By: Jennifer Baguss

As if going through puberty and having to deal with acne in your teens wasn’t annoying enough, what do you do when those pesky pimples follow you into your 20s?

While puberty is often cited as the time when people are afflicted with acne, it is all too common for older people, in their mid-to-late 20s, to suffer from the skin condition as well.

Linda Ducharme, Algonquin’s esthetics program co-ordinator, says hormones play a large part in acne, and when you are young, the changes your body are going through can effect the production of different hormones, causing acne.

Ducharme says that when a non-teenager is developing acne, it is most likely caused by hormonal imbalances as well.
“[People who are prone to acne] may have a little bit more testosterone in their bodies,” she said.

Acne is mainly caused by the overproduction of sebum, an oil produced to lubricate the skin.

Duchrarme says if too much sebum is produced, the skin will become inflamed and irritated, creating perfect breeding ground for the bacteria known as P. Acne.

“We all have a certain amount of bacteria on our skin,” she said, but when a P. Acne bacterium becomes trapped in the pores by dead skin cells, pimples will form.

“P. Acne will not survive when exposed to oxygen,” Ducharme said. “This is why it is very important to exfoliate.”
The esthetics program at Algonquin has developed strategies to help students manage their acne.
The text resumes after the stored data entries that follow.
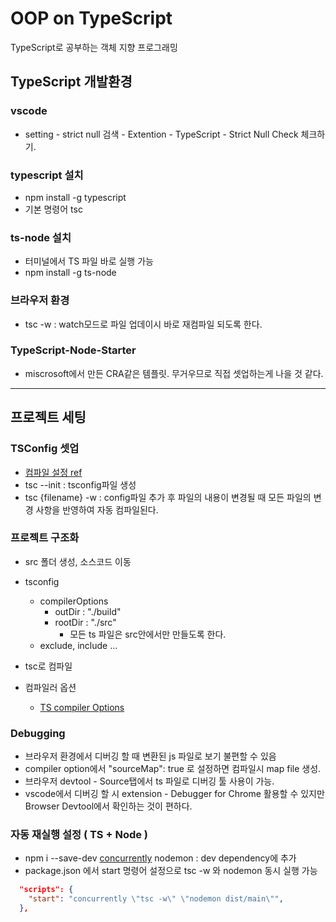 # OOP on TypeScript

TypeScript로 공부하는 객체 지향 프로그래밍

## TypeScript 개발환경

### vscode

- setting - strict null 검색 - Extention - TypeScript - Strict Null Check 체크하기.

### typescript 설치

- npm install -g typescript
- 기본 명령어 tsc

### ts-node 설치

- 터미널에서 TS 파일 바로 실행 가능
- npm install -g ts-node

### 브라우저 환경

- tsc -w : watch모드로 파일 업데이시 바로 재컴파일 되도록 한다.

### TypeScript-Node-Starter

- miscrosoft에서 만든 CRA같은 템플릿. 무거우므로 직접 셋업하는게 나을 것 같다.
  <br/>

---

## 프로젝트 세팅

### TSConfig 셋업

- [컴파일 설정 ref](https://inpa.tistory.com/entry/TS-%F0%9F%93%98-%ED%83%80%EC%9E%85%EC%8A%A4%ED%81%AC%EB%A6%BD%ED%8A%B8-tsconfigjson-%EC%84%A4%EC%A0%95%ED%95%98%EA%B8%B0-%EC%B4%9D%EC%A0%95%EB%A6%AC)
- tsc --init : tsconfig파일 생성
- tsc {filename} -w : config파일 추가 후 파일의 내용이 변경될 때 모든 파일의 변경 사항을 반영하여 자동 컴파일된다.

### 프로젝트 구조화

- src 폴더 생성, 소스코드 이동
- tsconfig
  - compilerOptions
    - outDir : "./build"
    - rootDir : "./src"
      - 모든 ts 파일은 src안에서만 만들도록 한다.
  - exclude, include ...
- tsc로 컴파일

- 컴파일러 옵션
  - [TS compiler Options](https://www.typescriptlang.org/docs/handbook/compiler-options-in-msbuild.html)

### Debugging

- 브라우저 환경에서 디버깅 할 때 변환된 js 파일로 보기 불편할 수 있음
- compiler option에서 "sourceMap": true 로 설정하면 컴파일시 map file 생성.
- 브라우저 devtool \- Source탭에서 ts 파일로 디버깅 툴 사용이 가능.
- vscode에서 디버깅 할 시 extension \- Debugger for Chrome 활용할 수 있지만 Browser Devtool에서 확인하는 것이 편하다.

### 자동 재실행 설정 ( TS + Node )

- npm i --save-dev [concurrently](https://www.npmjs.com/package/concurrently) nodemon : dev dependency에 추가
- package.json 에서 start 명령어 설정으로 tsc -w 와 nodemon 동시 실행 가능

```json
  "scripts": {
    "start": "concurrently \"tsc -w\" \"nodemon dist/main\"",
  },
```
Every Friday they offer various spa services, including facials.

Esthetics student, Lucy Jones, says that the facials they offer at the college would be perfect for someone who has acne.

“We tailor it to suit someone’s specific needs,” she said.

Ducharme also adds that the facials offered every Friday, also come with a free skin assessment.

“They will find out where your acne is coming from and build a system to help you manage it,” Ducharme said.
For the DIY person, Ducharme also offers some advice on how to deal with acne at home.

“Benzoyl peroxide is good because it helps bring oxygen to the skin,” she said. She also suggests using a gel or foam cleanser instead of soap and to always use a non-alcohol based toner to re-establish the PH of your skin.
Home remedies, such as putting crushed Aspirin or toothpaste on spots, are also good ideas she says.

“Aspirin is an anti-inflammatory, and will help dissolve the oil in the follicle,” she said. “Toothpaste and mouthwash also contain menthol, which is decongesting and will help reduce inflammation.”

Ducharme says that one does not need to spend exorbitant amounts of money to manage acne.

“These are cheap and effective ways to manage acne,” she said.